In keeping with the toxic paradigm of malarial immunopathology, it has long been supposed that antitoxic immune responses exist that prevent or suppress injurious toxin-inducible events such as fever in these individuals.
Diminution of febrile responses has also been well described in humans following repetitive challenge with bacterial endotoxin, a phenomenon known as ‘endotoxin tolerance’.
Cross-tolerance between experimentally induced malaria infection and inoculation with endotoxin was described over 40 years ago, and recent evidence suggests that endotoxin and putative malaria toxins such as GPIs share similar cell signalling pathways in inducing fever.
Activation of PBMCs by these toxins appears initially to involve recognition by evolutionarily conserved TLRs, and cross-tolerance has been demonstrated in vitro between TLR4 (activated by endotoxin) and TLR2 (a major receptor for GPIs). We contend that repetitive stimulation of immune effector cells by malarial toxins is responsible for the antifever responses characteristic of malarial tolerance, via a process akin to that of bacterial endotoxin tolerance.

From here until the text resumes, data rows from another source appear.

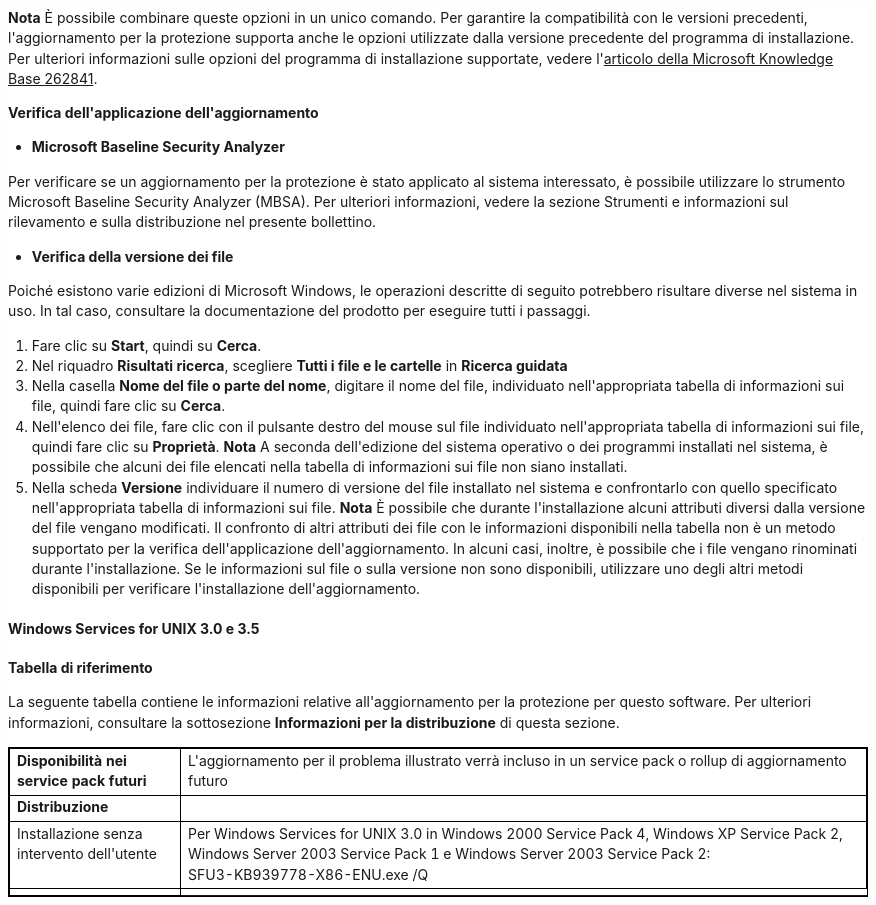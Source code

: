 **Nota** È possibile combinare queste opzioni in un unico comando. Per garantire la compatibilità con le versioni precedenti, l'aggiornamento per la protezione supporta anche le opzioni utilizzate dalla versione precedente del programma di installazione. Per ulteriori informazioni sulle opzioni del programma di installazione supportate, vedere l'[articolo della Microsoft Knowledge Base 262841](http://support.microsoft.com/kb/262841).

**Verifica dell'applicazione dell'aggiornamento**

-   **Microsoft Baseline Security Analyzer**

Per verificare se un aggiornamento per la protezione è stato applicato al sistema interessato, è possibile utilizzare lo strumento Microsoft Baseline Security Analyzer (MBSA). Per ulteriori informazioni, vedere la sezione Strumenti e informazioni sul rilevamento e sulla distribuzione nel presente bollettino.

-   **Verifica della versione dei file**

Poiché esistono varie edizioni di Microsoft Windows, le operazioni descritte di seguito potrebbero risultare diverse nel sistema in uso. In tal caso, consultare la documentazione del prodotto per eseguire tutti i passaggi.

1.  Fare clic su **Start**, quindi su **Cerca**.
2.  Nel riquadro **Risultati ricerca**, scegliere **Tutti i file e le cartelle** in **Ricerca guidata**
3.  Nella casella **Nome del file o parte del nome**, digitare il nome del file, individuato nell'appropriata tabella di informazioni sui file, quindi fare clic su **Cerca**.
4.  Nell'elenco dei file, fare clic con il pulsante destro del mouse sul file individuato nell'appropriata tabella di informazioni sui file, quindi fare clic su **Proprietà**.
    **Nota** A seconda dell'edizione del sistema operativo o dei programmi installati nel sistema, è possibile che alcuni dei file elencati nella tabella di informazioni sui file non siano installati.
5.  Nella scheda **Versione** individuare il numero di versione del file installato nel sistema e confrontarlo con quello specificato nell'appropriata tabella di informazioni sui file.
    **Nota** È possibile che durante l'installazione alcuni attributi diversi dalla versione del file vengano modificati. Il confronto di altri attributi dei file con le informazioni disponibili nella tabella non è un metodo supportato per la verifica dell'applicazione dell'aggiornamento. In alcuni casi, inoltre, è possibile che i file vengano rinominati durante l'installazione. Se le informazioni sul file o sulla versione non sono disponibili, utilizzare uno degli altri metodi disponibili per verificare l'installazione dell'aggiornamento.

#### Windows Services for UNIX 3.0 e 3.5

**Tabella di riferimento**

La seguente tabella contiene le informazioni relative all'aggiornamento per la protezione per questo software. Per ulteriori informazioni, consultare la sottosezione **Informazioni per la distribuzione** di questa sezione.

 
<table style="border:1px solid black;">
<tbody>
<tr class="odd">
<td style="border:1px solid black;"><strong>Disponibilità nei service pack futuri</strong></td>
<td style="border:1px solid black;">L'aggiornamento per il problema illustrato verrà incluso in un service pack o rollup di aggiornamento futuro</td>
</tr>
<tr class="even">
<td style="border:1px solid black;"><strong>Distribuzione</strong></td>
<td style="border:1px solid black;"></td>
</tr>
<tr class="odd">
<td style="border:1px solid black;">Installazione senza intervento dell'utente</td>
<td style="border:1px solid black;">Per Windows Services for UNIX 3.0 in Windows 2000 Service Pack 4, Windows XP Service Pack 2, Windows Server 2003 Service Pack 1 e Windows Server 2003 Service Pack 2:<br />
SFU3-KB939778-X86-ENU.exe /Q</td>
</tr>
<tr class="even">
<td style="border:1px solid black;"></td>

Understanding the molecular changes underlying malarial tolerance has implications for malaria vaccine strategies, as well as providing a framework for understanding interactions between different species of malaria and between malaria and other human parasitic infections.
Concluding remarks
Many questions remain unanswered. Among them: what happens at the transition point between tolerance of malaria parasitaemia and disease? Of the age-related differences in antimalarial immunity between children and adults in malaria-endemic areas, which are innately determined versus those that are acquired? To what extent does crosstalk between TLR-mediated pathways explain P. falciparum–P. vivax and other interspecies interactions? Answering these questions will require targeted studies of specific immune effector cells that preferably utilize synthetic candidate malaria toxins in comparing cytokine production and expression of mediators along TLR-activated (and other [77]) signalling pathways. It will be particularly important to compare responses in children and adults, both from malaria-naïve populations (to examine age-dependent changes independently of stimulation by malaria and other parasites) and populations exposed to intense malaria transmission that have a discrete pyrogenic threshold.
Acknowledgements
The authors would like to thank the reviewers of this manuscript and the editorial staff for their helpful comments.